Laboratoire de Neurosciences Cognitives et Computationnelles, INSERM U960, Ecole Normale Superieure-PSL Research University, Paris, France.
PLoS Comput Biol. 2023 Jan 23;19(1):e1010855. doi: 10.1371/journal.pcbi.1010855. eCollection 2023 Jan.
How the connectivity of cortical networks determines the neural dynamics and the resulting computations is one of the key questions in neuroscience. Previous works have pursued two complementary approaches to quantify the structure in connectivity. One approach starts from the perspective of biological experiments where only the local statistics of connectivity motifs between small groups of neurons are accessible. Another approach is based instead on the perspective of artificial neural networks where the global connectivity matrix is known, and in particular its low-rank structure can be used to determine the resulting low-dimensional dynamics. A direct relationship between these two approaches is however currently missing. Specifically, it remains to be clarified how local connectivity statistics and the global low-rank connectivity structure are inter-related and shape the low-dimensional activity. To bridge this gap, here we develop a method for mapping local connectivity statistics onto an approximate global low-rank structure. Our method rests on approximating the global connectivity matrix using dominant eigenvectors, which we compute using perturbation theory for random matrices. We demonstrate that multi-population networks defined from local connectivity statistics for which the central limit theorem holds can be approximated by low-rank connectivity with Gaussian-mixture statistics. We specifically apply this method to excitatory-inhibitory networks with reciprocal motifs, and show that it yields reliable predictions for both the low-dimensional dynamics, and statistics of population activity. Importantly, it analytically accounts for the activity heterogeneity of individual neurons in specific realizations of local connectivity. Altogether, our approach allows us to disentangle the effects of mean connectivity and reciprocal motifs on the global recurrent feedback, and provides an intuitive picture of how local connectivity shapes global network dynamics.

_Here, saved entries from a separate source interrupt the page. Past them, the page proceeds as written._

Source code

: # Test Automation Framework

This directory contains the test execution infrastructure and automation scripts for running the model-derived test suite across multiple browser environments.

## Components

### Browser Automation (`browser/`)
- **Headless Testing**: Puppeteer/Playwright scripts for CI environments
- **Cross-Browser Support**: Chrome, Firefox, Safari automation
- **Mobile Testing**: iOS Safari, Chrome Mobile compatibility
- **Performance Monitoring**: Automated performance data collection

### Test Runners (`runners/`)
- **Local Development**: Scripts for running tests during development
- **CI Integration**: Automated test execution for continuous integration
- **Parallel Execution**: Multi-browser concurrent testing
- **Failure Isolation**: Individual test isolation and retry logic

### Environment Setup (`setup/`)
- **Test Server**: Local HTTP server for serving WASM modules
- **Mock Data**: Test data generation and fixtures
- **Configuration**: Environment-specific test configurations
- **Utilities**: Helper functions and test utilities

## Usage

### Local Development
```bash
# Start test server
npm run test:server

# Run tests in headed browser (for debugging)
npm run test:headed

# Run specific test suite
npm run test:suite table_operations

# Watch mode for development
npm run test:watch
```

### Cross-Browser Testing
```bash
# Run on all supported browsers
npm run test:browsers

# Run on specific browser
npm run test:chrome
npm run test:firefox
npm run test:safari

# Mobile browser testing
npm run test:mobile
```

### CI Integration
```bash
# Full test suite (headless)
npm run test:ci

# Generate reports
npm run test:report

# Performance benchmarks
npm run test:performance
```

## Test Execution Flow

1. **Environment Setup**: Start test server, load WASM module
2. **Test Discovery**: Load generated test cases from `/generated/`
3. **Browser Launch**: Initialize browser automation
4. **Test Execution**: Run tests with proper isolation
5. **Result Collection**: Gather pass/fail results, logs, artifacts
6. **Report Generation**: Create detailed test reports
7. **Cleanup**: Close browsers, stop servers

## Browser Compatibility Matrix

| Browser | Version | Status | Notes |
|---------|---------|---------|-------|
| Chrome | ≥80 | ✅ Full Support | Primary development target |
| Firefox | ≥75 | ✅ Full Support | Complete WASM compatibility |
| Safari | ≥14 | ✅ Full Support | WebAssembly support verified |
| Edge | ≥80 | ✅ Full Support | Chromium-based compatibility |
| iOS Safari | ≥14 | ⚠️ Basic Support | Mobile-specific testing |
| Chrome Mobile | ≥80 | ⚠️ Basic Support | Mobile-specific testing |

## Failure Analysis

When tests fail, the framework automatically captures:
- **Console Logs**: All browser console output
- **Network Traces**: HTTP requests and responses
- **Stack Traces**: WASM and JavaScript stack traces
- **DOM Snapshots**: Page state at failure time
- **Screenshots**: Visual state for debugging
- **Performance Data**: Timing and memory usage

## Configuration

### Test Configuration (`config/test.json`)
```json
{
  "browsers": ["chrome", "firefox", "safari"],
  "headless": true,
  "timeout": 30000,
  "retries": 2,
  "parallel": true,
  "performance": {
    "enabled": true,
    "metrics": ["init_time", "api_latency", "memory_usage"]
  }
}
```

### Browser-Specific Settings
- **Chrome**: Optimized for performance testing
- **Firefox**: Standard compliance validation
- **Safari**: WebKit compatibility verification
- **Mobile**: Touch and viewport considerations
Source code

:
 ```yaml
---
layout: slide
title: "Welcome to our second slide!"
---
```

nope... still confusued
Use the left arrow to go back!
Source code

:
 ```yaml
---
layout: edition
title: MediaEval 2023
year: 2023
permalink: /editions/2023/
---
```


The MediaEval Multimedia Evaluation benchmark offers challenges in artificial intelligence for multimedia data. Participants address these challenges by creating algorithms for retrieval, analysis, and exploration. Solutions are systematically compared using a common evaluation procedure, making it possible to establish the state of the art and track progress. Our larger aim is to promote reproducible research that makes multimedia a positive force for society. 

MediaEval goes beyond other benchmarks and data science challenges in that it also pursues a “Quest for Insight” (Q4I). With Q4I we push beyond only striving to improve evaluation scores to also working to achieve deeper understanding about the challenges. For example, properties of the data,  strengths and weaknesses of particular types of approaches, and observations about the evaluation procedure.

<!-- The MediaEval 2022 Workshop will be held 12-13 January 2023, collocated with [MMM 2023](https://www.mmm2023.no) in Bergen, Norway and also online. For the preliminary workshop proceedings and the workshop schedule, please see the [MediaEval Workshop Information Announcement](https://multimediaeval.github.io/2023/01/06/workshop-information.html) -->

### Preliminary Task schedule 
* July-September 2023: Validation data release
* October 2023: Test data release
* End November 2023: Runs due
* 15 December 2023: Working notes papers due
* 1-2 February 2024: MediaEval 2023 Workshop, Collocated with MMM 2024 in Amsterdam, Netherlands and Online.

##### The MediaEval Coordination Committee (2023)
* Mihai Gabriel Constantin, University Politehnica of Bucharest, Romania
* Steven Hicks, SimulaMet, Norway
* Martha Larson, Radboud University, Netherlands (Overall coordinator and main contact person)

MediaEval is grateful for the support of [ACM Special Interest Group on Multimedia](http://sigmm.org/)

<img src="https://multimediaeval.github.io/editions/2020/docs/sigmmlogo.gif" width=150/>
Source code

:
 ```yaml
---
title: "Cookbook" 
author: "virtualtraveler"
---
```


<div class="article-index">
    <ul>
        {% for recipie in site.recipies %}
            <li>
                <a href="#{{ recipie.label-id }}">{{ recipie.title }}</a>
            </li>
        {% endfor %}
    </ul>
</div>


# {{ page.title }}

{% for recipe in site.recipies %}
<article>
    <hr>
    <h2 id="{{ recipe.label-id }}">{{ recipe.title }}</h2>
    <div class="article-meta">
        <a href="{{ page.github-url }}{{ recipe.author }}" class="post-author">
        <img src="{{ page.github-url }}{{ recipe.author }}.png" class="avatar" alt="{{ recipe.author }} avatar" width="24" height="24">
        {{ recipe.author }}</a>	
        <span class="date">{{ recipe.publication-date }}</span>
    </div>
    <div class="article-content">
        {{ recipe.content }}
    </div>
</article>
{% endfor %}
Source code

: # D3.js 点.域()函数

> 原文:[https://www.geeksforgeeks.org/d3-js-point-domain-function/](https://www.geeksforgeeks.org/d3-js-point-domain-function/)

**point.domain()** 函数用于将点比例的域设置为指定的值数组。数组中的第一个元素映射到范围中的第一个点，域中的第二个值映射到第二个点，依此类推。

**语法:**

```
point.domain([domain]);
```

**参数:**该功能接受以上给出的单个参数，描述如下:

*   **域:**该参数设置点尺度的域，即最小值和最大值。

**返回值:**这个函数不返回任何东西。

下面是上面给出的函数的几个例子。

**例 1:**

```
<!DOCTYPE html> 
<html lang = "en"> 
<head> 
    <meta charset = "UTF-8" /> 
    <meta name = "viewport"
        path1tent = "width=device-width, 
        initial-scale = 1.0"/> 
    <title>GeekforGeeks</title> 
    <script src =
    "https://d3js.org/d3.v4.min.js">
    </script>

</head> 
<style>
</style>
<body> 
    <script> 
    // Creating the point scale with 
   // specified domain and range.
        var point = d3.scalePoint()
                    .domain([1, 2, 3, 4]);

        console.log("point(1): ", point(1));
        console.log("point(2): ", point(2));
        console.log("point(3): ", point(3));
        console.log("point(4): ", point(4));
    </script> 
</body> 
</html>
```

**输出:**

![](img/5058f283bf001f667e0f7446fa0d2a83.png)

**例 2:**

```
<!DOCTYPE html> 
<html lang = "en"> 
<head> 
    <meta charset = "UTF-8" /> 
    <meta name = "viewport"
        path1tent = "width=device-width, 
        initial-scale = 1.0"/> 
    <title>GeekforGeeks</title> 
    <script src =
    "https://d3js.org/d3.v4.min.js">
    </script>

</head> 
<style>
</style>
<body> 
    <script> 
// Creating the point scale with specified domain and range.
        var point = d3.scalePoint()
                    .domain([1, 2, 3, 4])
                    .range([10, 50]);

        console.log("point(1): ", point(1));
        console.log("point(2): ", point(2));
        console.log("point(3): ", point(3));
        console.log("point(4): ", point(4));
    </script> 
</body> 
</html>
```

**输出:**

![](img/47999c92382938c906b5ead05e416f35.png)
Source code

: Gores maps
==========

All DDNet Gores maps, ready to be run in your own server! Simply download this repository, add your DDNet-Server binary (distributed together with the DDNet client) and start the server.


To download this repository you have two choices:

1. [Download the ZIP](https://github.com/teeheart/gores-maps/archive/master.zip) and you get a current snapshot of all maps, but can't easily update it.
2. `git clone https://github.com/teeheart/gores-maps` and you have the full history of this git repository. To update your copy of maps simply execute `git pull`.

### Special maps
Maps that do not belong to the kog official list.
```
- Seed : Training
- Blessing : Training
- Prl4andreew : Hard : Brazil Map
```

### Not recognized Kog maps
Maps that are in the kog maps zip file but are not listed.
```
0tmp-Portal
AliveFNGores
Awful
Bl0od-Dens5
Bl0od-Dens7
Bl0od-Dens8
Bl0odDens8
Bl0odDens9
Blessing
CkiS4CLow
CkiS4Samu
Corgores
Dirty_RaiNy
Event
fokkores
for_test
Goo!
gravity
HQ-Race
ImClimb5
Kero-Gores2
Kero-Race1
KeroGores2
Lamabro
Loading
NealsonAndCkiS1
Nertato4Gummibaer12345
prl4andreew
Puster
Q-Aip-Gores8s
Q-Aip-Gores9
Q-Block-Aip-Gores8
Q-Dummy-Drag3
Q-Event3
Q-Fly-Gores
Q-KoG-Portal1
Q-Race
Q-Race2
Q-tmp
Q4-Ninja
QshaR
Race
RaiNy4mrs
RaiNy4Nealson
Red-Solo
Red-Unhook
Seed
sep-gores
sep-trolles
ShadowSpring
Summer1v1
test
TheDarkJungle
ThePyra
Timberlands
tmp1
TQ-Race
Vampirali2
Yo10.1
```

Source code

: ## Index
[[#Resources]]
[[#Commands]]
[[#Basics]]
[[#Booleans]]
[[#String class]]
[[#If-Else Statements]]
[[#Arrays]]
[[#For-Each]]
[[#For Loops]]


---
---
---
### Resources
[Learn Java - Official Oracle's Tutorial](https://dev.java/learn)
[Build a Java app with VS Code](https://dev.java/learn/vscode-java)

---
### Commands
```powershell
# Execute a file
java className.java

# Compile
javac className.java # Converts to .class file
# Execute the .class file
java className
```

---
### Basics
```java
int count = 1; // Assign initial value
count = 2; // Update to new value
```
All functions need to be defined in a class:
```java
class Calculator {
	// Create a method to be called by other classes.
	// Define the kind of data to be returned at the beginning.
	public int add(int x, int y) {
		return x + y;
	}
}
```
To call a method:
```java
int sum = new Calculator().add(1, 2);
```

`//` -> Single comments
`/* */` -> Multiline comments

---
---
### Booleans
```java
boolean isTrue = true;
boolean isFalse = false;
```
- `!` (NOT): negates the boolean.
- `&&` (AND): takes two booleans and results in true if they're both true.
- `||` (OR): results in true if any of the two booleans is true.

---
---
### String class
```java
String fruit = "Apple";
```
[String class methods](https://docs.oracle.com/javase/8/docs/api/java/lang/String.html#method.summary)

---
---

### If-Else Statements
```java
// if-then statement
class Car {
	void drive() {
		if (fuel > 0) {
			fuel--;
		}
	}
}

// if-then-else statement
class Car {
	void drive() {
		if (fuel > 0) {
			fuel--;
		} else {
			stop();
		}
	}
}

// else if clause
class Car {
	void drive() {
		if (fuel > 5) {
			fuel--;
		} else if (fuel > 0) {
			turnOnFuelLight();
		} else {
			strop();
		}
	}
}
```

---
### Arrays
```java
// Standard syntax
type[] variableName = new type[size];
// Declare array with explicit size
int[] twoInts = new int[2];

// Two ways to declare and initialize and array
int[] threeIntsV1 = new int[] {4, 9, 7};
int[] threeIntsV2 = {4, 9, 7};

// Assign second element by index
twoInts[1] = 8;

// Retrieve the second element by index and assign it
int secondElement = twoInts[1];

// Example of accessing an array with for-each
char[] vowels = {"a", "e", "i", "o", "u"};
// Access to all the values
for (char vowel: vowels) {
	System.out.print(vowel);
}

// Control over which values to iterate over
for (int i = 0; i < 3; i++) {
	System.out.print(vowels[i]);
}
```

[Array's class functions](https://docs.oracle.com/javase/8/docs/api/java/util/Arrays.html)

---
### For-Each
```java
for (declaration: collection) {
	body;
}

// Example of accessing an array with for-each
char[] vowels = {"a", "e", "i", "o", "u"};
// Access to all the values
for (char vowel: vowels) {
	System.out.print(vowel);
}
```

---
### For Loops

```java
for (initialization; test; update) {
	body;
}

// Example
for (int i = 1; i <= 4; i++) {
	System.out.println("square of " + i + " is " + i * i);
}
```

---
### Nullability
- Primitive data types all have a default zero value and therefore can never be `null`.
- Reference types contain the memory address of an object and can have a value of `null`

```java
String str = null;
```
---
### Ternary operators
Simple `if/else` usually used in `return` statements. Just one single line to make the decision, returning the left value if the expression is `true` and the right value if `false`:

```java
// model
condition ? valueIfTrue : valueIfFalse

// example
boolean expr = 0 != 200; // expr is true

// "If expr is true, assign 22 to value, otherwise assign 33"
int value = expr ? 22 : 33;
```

皮质网络的连接性如何决定神经动力学和由此产生的计算是神经科学的关键问题之一。以前的工作已经采用了两种互补的方法来量化连接中的结构。一种方法从生物实验的角度出发,其中只有小群神经元之间的连接模式的局部统计数据是可访问的。另一种方法则基于人工神经网络的角度,其中全局连接矩阵是已知的,特别是它的低秩结构可以用于确定由此产生的低维动力学。然而,这两种方法之间目前还没有直接的关系。具体来说,仍然需要澄清局部连接统计数据和全局低秩连接结构是如何相互关联并塑造低维活动的。为了弥合这一差距,我们在这里开发了一种将局部连接统计数据映射到近似全局低秩结构的方法。我们的方法基于使用特征向量来近似全局连接矩阵,我们使用随机矩阵的微扰理论来计算这些特征向量。我们证明,对于满足中心极限定理的局部连接统计数据定义的多群体网络,可以通过具有高斯混合统计数据的低秩连接来近似。我们特别将这种方法应用于具有互惠模式的兴奋性抑制网络,并表明它可以对低维动力学和群体活动的统计数据进行可靠的预测。重要的是,它在局部连接的特定实现中分析性地解释了单个神经元的活动异质性。总之,我们的方法允许我们分离平均连接和互惠模式对全局递归反馈的影响,并提供了一个直观的图景,说明局部连接如何塑造全局网络动力学。